The main aspects that are often missing from the purely image based account of architecture are the understanding of the project’s physical, cultural and political context and the understanding of whether the project actually works in terms of its suitability to the brief. All can be summarized in the general word context, including the wider context of place, and the more specific context of client and users. It is exactly this aspect of context that can also be addressed by the photographer, to give a more rounded description of the project in question. Therefore the architectural photographer first, and their vehicles for publication second, have some kind of responsibility for a critical approach to their medium.

It is not that image based webzines are inherently uncritical per se, and it might not be their ultimate responsibility to be so. It is not necessarily correct that images are dumb ‘a priori’. The critical image can also replace the critical article, but it requires a thinking photographer to achieve this. I am calling for a shared responsibility on all architectural photographers to not only show the more photogenic side of the projects they are commissioned to photograph, but also to exercise a decision making process that can turn into images any contextual aspect that may come to light during their visit to the work. They are the eyes of our visually hungry collective, and have the option to look where many have not looked before. And this might just prove that the problem is not in the visual itself, but it is in who creates, or translates the project into an image.

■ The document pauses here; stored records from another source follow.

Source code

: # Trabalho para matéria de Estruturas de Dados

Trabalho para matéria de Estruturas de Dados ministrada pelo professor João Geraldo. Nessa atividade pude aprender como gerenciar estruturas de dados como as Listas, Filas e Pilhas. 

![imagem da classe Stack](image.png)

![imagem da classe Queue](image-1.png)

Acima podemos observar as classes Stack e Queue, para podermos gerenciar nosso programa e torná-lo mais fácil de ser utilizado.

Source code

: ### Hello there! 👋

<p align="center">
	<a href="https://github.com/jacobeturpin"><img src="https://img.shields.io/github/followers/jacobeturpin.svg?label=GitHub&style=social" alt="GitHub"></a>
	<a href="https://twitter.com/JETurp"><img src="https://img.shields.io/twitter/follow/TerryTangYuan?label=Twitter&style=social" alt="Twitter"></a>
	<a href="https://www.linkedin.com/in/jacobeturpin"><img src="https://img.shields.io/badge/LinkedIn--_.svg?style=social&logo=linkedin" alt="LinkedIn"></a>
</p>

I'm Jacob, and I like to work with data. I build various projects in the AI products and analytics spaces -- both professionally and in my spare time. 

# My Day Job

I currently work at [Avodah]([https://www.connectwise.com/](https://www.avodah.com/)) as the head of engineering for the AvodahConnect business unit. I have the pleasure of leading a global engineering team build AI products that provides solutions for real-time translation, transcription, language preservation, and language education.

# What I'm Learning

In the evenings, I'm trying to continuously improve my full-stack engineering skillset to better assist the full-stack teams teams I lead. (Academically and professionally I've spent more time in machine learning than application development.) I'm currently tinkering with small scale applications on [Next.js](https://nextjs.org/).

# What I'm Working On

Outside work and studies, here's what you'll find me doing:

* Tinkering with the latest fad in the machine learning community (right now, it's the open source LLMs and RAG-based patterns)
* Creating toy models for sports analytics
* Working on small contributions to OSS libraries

Ultimately the photographer has actually ‘been’ to the project. They are the ones who have travelled to it, experiencing the places, the culture, the politics of the neighbouring cities, towns, villages or lack of them. They are the ones who may have met the client, and listened to their response to the finish work. They will have met the architect and would have heard their narrative, or lack of it. They may have talked to local people about the project. They might have spent days there. It may be that they are one of the first people to get a well rounded idea of the work they are meant to show in its best light.

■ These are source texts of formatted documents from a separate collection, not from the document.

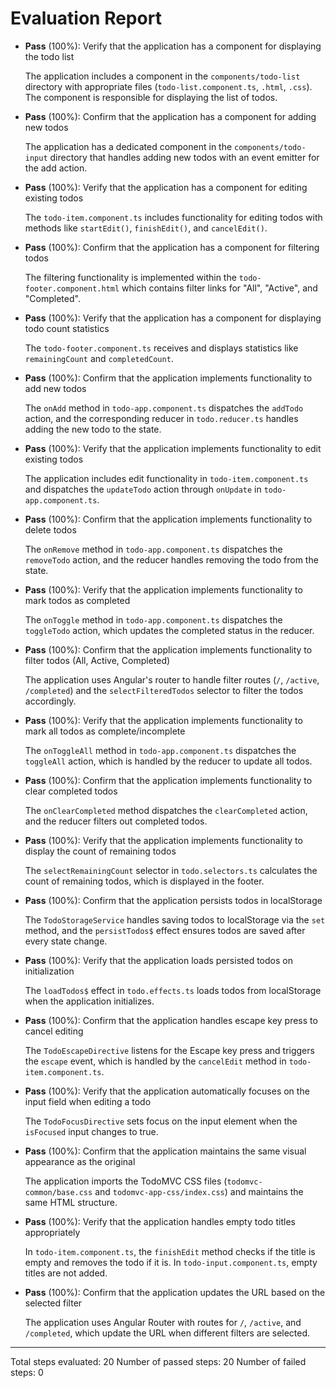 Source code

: # Evaluation Report

- **Pass** (100%): Verify that the application has a component for displaying the todo list
  
  The application includes a component in the `components/todo-list` directory with appropriate files (`todo-list.component.ts`, `.html`, `.css`). The component is responsible for displaying the list of todos.

- **Pass** (100%): Confirm that the application has a component for adding new todos
  
  The application has a dedicated component in the `components/todo-input` directory that handles adding new todos with an event emitter for the add action.

- **Pass** (100%): Verify that the application has a component for editing existing todos
  
  The `todo-item.component.ts` includes functionality for editing todos with methods like `startEdit()`, `finishEdit()`, and `cancelEdit()`.

- **Pass** (100%): Confirm that the application has a component for filtering todos
  
  The filtering functionality is implemented within the `todo-footer.component.html` which contains filter links for "All", "Active", and "Completed".

- **Pass** (100%): Verify that the application has a component for displaying todo count statistics
  
  The `todo-footer.component.ts` receives and displays statistics like `remainingCount` and `completedCount`.

- **Pass** (100%): Confirm that the application implements functionality to add new todos
  
  The `onAdd` method in `todo-app.component.ts` dispatches the `addTodo` action, and the corresponding reducer in `todo.reducer.ts` handles adding the new todo to the state.

- **Pass** (100%): Verify that the application implements functionality to edit existing todos
  
  The application includes edit functionality in `todo-item.component.ts` and dispatches the `updateTodo` action through `onUpdate` in `todo-app.component.ts`.

- **Pass** (100%): Confirm that the application implements functionality to delete todos
  
  The `onRemove` method in `todo-app.component.ts` dispatches the `removeTodo` action, and the reducer handles removing the todo from the state.

- **Pass** (100%): Verify that the application implements functionality to mark todos as completed
  
  The `onToggle` method in `todo-app.component.ts` dispatches the `toggleTodo` action, which updates the completed status in the reducer.

- **Pass** (100%): Confirm that the application implements functionality to filter todos (All, Active, Completed)
  
  The application uses Angular's router to handle filter routes (`/`, `/active`, `/completed`) and the `selectFilteredTodos` selector to filter the todos accordingly.

- **Pass** (100%): Verify that the application implements functionality to mark all todos as complete/incomplete
  
  The `onToggleAll` method in `todo-app.component.ts` dispatches the `toggleAll` action, which is handled by the reducer to update all todos.

- **Pass** (100%): Confirm that the application implements functionality to clear completed todos
  
  The `onClearCompleted` method dispatches the `clearCompleted` action, and the reducer filters out completed todos.

- **Pass** (100%): Verify that the application implements functionality to display the count of remaining todos
  
  The `selectRemainingCount` selector in `todo.selectors.ts` calculates the count of remaining todos, which is displayed in the footer.

- **Pass** (100%): Confirm that the application persists todos in localStorage
  
  The `TodoStorageService` handles saving todos to localStorage via the `set` method, and the `persistTodos$` effect ensures todos are saved after every state change.

- **Pass** (100%): Verify that the application loads persisted todos on initialization
  
  The `loadTodos$` effect in `todo.effects.ts` loads todos from localStorage when the application initializes.

- **Pass** (100%): Confirm that the application handles escape key press to cancel editing
  
  The `TodoEscapeDirective` listens for the Escape key press and triggers the `escape` event, which is handled by the `cancelEdit` method in `todo-item.component.ts`.

- **Pass** (100%): Verify that the application automatically focuses on the input field when editing a todo
  
  The `TodoFocusDirective` sets focus on the input element when the `isFocused` input changes to true.

- **Pass** (100%): Confirm that the application maintains the same visual appearance as the original
  
  The application imports the TodoMVC CSS files (`todomvc-common/base.css` and `todomvc-app-css/index.css`) and maintains the same HTML structure.

- **Pass** (100%): Verify that the application handles empty todo titles appropriately
  
  In `todo-item.component.ts`, the `finishEdit` method checks if the title is empty and removes the todo if it is. In `todo-input.component.ts`, empty titles are not added.

- **Pass** (100%): Confirm that the application updates the URL based on the selected filter
  
  The application uses Angular Router with routes for `/`, `/active`, and `/completed`, which update the URL when different filters are selected.

---

Total steps evaluated: 20
Number of passed steps: 20
Number of failed steps: 0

Is it the responsibility of the webzine to filter out overly successful images of striking projects? That would be absurd. Clearly the webzine has to continue delivering striking images. But this does not mean that great images can’t be critical, quite the opposite. Some single images have succeeded in creating the critical imprint in a generation’s visual consciousness. I am thinking about the image that did this for Vietnam War, or for the Ethiopian famine. In many ways, the most striking images are always critical, or at least propositional; they lead to some emotional response.

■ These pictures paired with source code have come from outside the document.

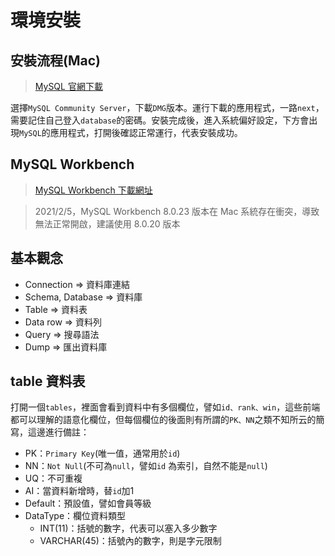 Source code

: # 環境安裝

## 安裝流程(Mac)
> [MySQL 官網下載](https://dev.mysql.com/downloads/)

選擇`MySQL Community Server`，下載`DMG`版本。運行下載的應用程式，一路`next`，需要記住自己登入`database`的密碼。安裝完成後，進入系統偏好設定，下方會出現`MySQL`的應用程式，打開後確認正常運行，代表安裝成功。
## MySQL Workbench
> [MySQL Workbench 下載網址](https://dev.mysql.com/downloads/workbench/)

> 2021/2/5，MySQL Workbench 8.0.23 版本在 Mac 系統存在衝突，導致無法正常開啟，建議使用 8.0.20 版本
## 基本觀念
- Connection => 資料庫連結
- Schema, Database => 資料庫
- Table => 資料表
- Data row => 資料列
- Query => 搜尋語法
- Dump => 匯出資料庫
## table 資料表
打開一個`tables`，裡面會看到資料中有多個欄位，譬如`id、rank、win`，這些前端都可以理解的語意化欄位，但每個欄位的後面則有所謂的`PK、NN`之類不知所云的簡寫，這邊進行備註：
- PK：`Primary Key`(唯一值，通常用於`id`)
- NN：`Not Null`(不可為`null`，譬如`id` 為索引，自然不能是`null`)
- UQ：不可重複
- AI：當資料新增時，替`id`加1
- Default：預設值，譬如會員等級
- DataType：欄位資料類型
  - INT(11)：括號的數字，代表可以塞入多少數字
  - VARCHAR(45)：括號內的數字，則是字元限制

In a time where the beautiful image is turned into a commercial commodity to attract advertisement revenues to one’s blog or webzine, it is actually only the sublime or the ugly that can still hold a critical dimension. This does not mean that architects and designers need to create ugly buildings and objects, nor that photographers need to take bad images. This means that in the webzine a balance needs to be achieved between the beautiful, uncritical image, and the less beautiful, but perhaps more dramatic critical one.

Will the contemporary architectural photographer, burdened by this new responsibility which is a direct result of the lack of language based criticism accompanying their work in the webzine, be able to balance the beautiful shot in the best light with a series of shots that have an implicit critical understanding of context in all its different meanings? If this can be achieved, then the image can become critical, maybe even more so than the written word. If this can be achieved, and appreciated by the architectural and design community, then we will begin to see that the problem was never simply in the glossy magazine or in the article-less webzine, the problem was always to do with who commissions the photos, and in what they never dared to ask the photographer.